When an object is borrowed from a different culture, it enters the target culture with its name, which is a linguistic object. A borrowed word embodies a fascinating cultural and linguistic story: from which language and under what conditions it was borrowed, how long it took to move from the periphery of acceptability to be fully accepted by the recipient culture and the language, and what form it took when it got nativized in both. Talking about the linguistic aspect alone, some fifty years ago, in Odia, potato was called bilaati aalu (potato from England) in coastal Odisha, but now, on account of the popularity of this vegetable it is called just aalu. Interestingly, tomato, which is as popular, is still called bilaati baaigana (brinjal from England) and never just baaigana. There is more to the contrast, but for the moment, let that story remain untold. As for some similarity, both vegetables are still excluded from the kitchen of the traditional temples, and from the discourse of naivedya (food to be offered to the deity) and prasaada (food after the offering) relating to these temples. Half a century ago a section of the population of Puri in Odisha used the word ceni, with a retroflex nasal, to refer to sugar, the word for which in the so-called “standard” Odia is cini, where the nasal was an alveolar, not a retroflex. In the Puri variety (called “Puri boli”) both the alveolar nasal (the consonant sound “n”) and its retroflex form occurred then, therefore it is interesting to note that the speakers used the non-standard form in this specific case.

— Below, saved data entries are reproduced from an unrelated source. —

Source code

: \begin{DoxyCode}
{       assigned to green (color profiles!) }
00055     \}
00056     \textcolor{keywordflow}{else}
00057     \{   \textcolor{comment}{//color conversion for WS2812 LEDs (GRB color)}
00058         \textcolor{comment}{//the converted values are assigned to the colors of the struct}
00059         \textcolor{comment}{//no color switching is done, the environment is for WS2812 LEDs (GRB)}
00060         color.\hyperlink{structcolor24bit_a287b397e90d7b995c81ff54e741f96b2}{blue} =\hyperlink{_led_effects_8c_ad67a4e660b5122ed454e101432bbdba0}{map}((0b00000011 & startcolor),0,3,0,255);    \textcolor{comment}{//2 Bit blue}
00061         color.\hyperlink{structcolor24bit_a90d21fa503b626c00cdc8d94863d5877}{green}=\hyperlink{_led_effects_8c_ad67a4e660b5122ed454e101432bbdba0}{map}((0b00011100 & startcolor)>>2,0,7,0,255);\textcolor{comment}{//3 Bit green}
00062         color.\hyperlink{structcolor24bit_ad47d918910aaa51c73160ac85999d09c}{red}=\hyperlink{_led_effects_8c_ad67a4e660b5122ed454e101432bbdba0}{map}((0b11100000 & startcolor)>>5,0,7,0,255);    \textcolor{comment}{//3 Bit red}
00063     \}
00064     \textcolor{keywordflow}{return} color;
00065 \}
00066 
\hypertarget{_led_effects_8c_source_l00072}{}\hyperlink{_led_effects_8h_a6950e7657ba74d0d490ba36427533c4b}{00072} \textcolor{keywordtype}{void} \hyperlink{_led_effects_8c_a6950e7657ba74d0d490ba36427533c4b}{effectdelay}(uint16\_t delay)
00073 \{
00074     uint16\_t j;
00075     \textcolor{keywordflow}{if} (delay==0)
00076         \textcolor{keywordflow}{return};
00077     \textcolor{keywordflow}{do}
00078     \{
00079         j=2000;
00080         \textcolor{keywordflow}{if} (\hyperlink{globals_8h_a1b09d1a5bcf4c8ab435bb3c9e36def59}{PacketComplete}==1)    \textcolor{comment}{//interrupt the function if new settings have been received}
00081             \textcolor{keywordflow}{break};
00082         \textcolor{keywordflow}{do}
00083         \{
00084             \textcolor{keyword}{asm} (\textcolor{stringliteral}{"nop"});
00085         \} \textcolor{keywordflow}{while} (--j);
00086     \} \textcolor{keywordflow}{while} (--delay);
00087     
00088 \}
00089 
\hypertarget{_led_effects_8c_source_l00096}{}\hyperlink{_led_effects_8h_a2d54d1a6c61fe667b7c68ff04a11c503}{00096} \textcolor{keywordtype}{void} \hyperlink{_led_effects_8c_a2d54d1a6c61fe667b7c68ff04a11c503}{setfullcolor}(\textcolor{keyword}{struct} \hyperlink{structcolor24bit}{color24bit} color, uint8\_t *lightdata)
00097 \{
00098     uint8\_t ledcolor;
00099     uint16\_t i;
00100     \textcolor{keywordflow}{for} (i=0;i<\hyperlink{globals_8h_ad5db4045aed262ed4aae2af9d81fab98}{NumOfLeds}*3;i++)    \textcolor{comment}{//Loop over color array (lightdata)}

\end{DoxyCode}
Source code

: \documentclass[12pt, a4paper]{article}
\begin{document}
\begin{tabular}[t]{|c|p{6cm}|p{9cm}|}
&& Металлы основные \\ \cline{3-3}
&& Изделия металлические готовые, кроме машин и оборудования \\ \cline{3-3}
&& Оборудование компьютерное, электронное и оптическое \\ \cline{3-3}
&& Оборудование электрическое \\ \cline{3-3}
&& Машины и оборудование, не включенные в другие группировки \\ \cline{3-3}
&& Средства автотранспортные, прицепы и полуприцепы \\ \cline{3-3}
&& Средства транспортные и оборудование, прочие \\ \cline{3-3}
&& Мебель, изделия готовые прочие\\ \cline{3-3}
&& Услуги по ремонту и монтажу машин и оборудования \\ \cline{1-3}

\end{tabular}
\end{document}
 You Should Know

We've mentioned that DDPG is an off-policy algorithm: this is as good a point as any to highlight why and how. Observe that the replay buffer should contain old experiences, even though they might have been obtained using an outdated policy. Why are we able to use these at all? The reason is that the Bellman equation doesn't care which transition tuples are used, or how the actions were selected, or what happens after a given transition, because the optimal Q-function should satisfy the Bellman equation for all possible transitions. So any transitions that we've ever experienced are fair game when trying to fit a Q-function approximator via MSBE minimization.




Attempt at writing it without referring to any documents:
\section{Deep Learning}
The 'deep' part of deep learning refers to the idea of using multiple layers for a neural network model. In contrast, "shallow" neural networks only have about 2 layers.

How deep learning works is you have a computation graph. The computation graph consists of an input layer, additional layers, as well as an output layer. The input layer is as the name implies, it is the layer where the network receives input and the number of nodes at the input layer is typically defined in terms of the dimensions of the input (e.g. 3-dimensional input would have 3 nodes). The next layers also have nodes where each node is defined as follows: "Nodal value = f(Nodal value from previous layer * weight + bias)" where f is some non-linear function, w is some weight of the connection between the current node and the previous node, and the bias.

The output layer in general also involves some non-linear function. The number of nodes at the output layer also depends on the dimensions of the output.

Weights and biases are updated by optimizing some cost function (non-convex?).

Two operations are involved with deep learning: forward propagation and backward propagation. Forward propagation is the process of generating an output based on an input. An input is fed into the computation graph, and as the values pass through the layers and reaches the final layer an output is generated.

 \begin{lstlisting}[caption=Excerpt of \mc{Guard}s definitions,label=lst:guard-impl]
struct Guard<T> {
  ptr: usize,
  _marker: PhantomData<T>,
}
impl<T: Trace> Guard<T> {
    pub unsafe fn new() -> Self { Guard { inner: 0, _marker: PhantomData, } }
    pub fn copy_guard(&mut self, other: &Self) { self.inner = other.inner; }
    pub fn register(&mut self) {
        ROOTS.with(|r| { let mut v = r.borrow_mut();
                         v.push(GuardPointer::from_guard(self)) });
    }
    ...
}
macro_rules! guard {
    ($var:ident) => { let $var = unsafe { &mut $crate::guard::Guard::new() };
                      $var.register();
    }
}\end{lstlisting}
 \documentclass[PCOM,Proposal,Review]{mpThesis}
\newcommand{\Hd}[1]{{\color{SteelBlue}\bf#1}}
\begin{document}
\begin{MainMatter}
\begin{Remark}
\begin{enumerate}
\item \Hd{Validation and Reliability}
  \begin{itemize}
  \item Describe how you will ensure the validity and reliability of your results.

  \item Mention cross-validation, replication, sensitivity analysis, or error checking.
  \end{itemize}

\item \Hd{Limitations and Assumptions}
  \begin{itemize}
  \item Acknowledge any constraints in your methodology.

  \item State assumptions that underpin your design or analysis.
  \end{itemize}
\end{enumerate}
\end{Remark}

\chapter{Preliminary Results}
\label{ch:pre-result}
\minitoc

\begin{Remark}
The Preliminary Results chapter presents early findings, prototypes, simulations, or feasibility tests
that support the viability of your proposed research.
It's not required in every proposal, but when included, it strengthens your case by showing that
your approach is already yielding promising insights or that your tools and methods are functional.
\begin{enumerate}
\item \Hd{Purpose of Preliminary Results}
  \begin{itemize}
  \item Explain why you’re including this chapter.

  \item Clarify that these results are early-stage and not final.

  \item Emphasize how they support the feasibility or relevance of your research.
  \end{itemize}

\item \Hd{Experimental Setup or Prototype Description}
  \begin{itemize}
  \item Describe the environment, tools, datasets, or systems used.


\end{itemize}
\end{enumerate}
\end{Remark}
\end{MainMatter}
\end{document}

Similar observations apply to the difference between the initial vowels in these two words. Facts such as these in borrowing need an explanation, which would have a socio-cultural dimension as well. The ceni example is a case of borrowing from a variety of the same language - borrowing by Puri boli from standard Odia As of now, the facts mentioned above have not even been noted in scholarly discourse on borrowed words in Odia, which can be said to be due to the general neglect of language varieties other than the standard. There is very little discourse on culinary terms in our languages mainly because words are traditionally dealt with in terms of dictionary entries, which hardly do justice to the richness of their content. And then it may be noted that Samuel Johnsons do not write dictionaries these days.

It is possible that the neglect of scholarly interest by linguists (including lexicographers) in culinary terms reflects the non-serious attitude that people often have towards culinary discourse. Dining table talk is hardly about the dishes on the table, and even when the dishes do figure in the conversation, it is in a manner that is neither sincere nor serious. After enjoying a well cooked meal, one does praise the cooking and sometimes asks for the recipe, but all this is really politeness discourse, not culinary discourse, and as such requires no informative answer. If the guest insists on information about the recipe, etc., it is sometimes seen as condescending behavior on his part and is not liked.   

Well, it was really good the linguistics department of AMU thought of organizing a seminar on the much neglected topic of culinary terms.